Les éventuelles cyberattaques doivent donc faire du bruit médiatique. Mais pas seulement. « Ces opérations doivent frapper là où cela peut faire le plus mal aux États-Unis, c’est-à-dire au portefeuille, et être inattendues », note ce spécialiste. En d’autres termes, d’après lui, il ne faut pas s’attendre à une attaque contre des cibles jugées prioritaires par l’administration américaine – comme une centrale électrique ou le réseau bancaire –, mais plutôt contre des entreprises ou des installations dans des secteurs qui ont du poids économique, tels que l’agriculture ou le pétrole.

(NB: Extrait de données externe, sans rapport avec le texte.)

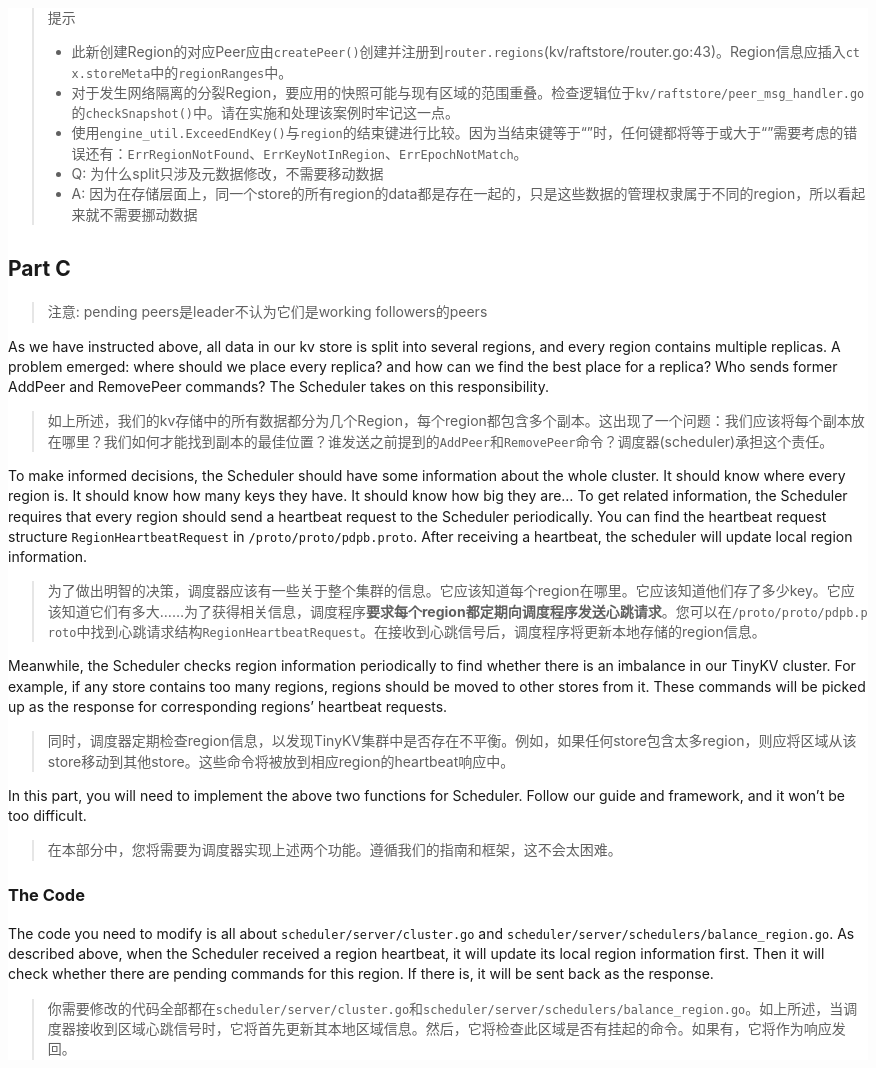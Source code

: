 > 提示
>
> - 此新创建Region的对应Peer应由`createPeer()`创建并注册到`router.regions`(kv/raftstore/router.go:43)。Region信息应插入`ctx.storeMeta`中的`regionRanges`中。
> - 对于发生网络隔离的分裂Region，要应用的快照可能与现有区域的范围重叠。检查逻辑位于`kv/raftstore/peer_msg_handler.go`的`checkSnapshot()`中。请在实施和处理该案例时牢记这一点。
> - 使用`engine_util.ExceedEndKey()`与`region`的结束键进行比较。因为当结束键等于“”时，任何键都将等于或大于“”需要考虑的错误还有：`ErrRegionNotFound`、`ErrKeyNotInRegion`、`ErrEpochNotMatch`。
> - Q: 为什么split只涉及元数据修改，不需要移动数据
> - A: 因为在存储层面上，同一个store的所有region的data都是存在一起的，只是这些数据的管理权隶属于不同的region，所以看起来就不需要挪动数据

## Part C

> 注意: pending peers是leader不认为它们是working followers的peers

As we have instructed above, all data in our kv store is split into several regions, and every region contains multiple replicas. A problem emerged: where should we place every replica? and how can we find the best place for a replica? Who sends former AddPeer and RemovePeer commands? The Scheduler takes on this responsibility.

> 如上所述，我们的kv存储中的所有数据都分为几个Region，每个region都包含多个副本。这出现了一个问题：我们应该将每个副本放在哪里？我们如何才能找到副本的最佳位置？谁发送之前提到的`AddPeer`和`RemovePeer`命令？调度器(scheduler)承担这个责任。

To make informed decisions, the Scheduler should have some information about the whole cluster. It should know where every region is. It should know how many keys they have. It should know how big they are…  To get related information, the Scheduler requires that every region should send a heartbeat request to the Scheduler periodically. You can find the heartbeat request structure `RegionHeartbeatRequest` in `/proto/proto/pdpb.proto`. After receiving a heartbeat, the scheduler will update local region information.

> 为了做出明智的决策，调度器应该有一些关于整个集群的信息。它应该知道每个region在哪里。它应该知道他们存了多少key。它应该知道它们有多大……为了获得相关信息，调度程序**要求每个region都定期向调度程序发送心跳请求**。您可以在`/proto/proto/pdpb.proto`中找到心跳请求结构`RegionHeartbeatRequest`。在接收到心跳信号后，调度程序将更新本地存储的region信息。

Meanwhile, the Scheduler checks region information periodically to find whether there is an imbalance in our TinyKV cluster. For example, if any store contains too many regions, regions should be moved to other stores from it. These commands will be picked up as the response for corresponding regions’ heartbeat requests.

> 同时，调度器定期检查region信息，以发现TinyKV集群中是否存在不平衡。例如，如果任何store包含太多region，则应将区域从该store移动到其他store。这些命令将被放到相应region的heartbeat响应中。

In this part, you will need to implement the above two functions for Scheduler. Follow our guide and framework, and it won’t be too difficult.

>在本部分中，您将需要为调度器实现上述两个功能。遵循我们的指南和框架，这不会太困难。

### The Code

The code you need to modify is all about `scheduler/server/cluster.go` and `scheduler/server/schedulers/balance_region.go`. As described above, when the Scheduler received a region heartbeat, it will update its local region information first. Then it will check whether there are pending commands for this region. If there is, it will be sent back as the response.

> 你需要修改的代码全部都在`scheduler/server/cluster.go`和`scheduler/server/schedulers/balance_region.go`。如上所述，当调度器接收到区域心跳信号时，它将首先更新其本地区域信息。然后，它将检查此区域是否有挂起的命令。如果有，它将作为响应发回。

Tous les experts interrogés estiment, à l’instar de David Grout, que les cyberattaques « ne constitueront pas la riposte principale, mais seront plutôt des compléments à d’autres actions », notamment militaires. Ce spécialiste souligne, par exemple, que les Iraniens ont développé des techniques informatiques avancées de « profilage » de cible, qu’il s’agisse du recueil d’informations sur une installation militaire pour une opération armée ou du suivi des déplacements d’un individu à des fins d’assassinat. D’autres spécialistes pensent qu’il peut aussi s’agir de la mise hors service des systèmes informatiques d’un aéroport, comme celui de Bagdad, afin de compliquer l’arrivée de troupes américaines dans la région.

Pour Gérôme Billois, « l’avantage avec les attaques informatiques, c’est qu’on peut pour bien moins cher qu’avec des armes traditionnelles, frapper à plusieurs endroit en même temps ». Et dans une crise opposant deux nations à la puissance économique et militaire aussi différente, l’arme cyber permet de réduire ces inégalités.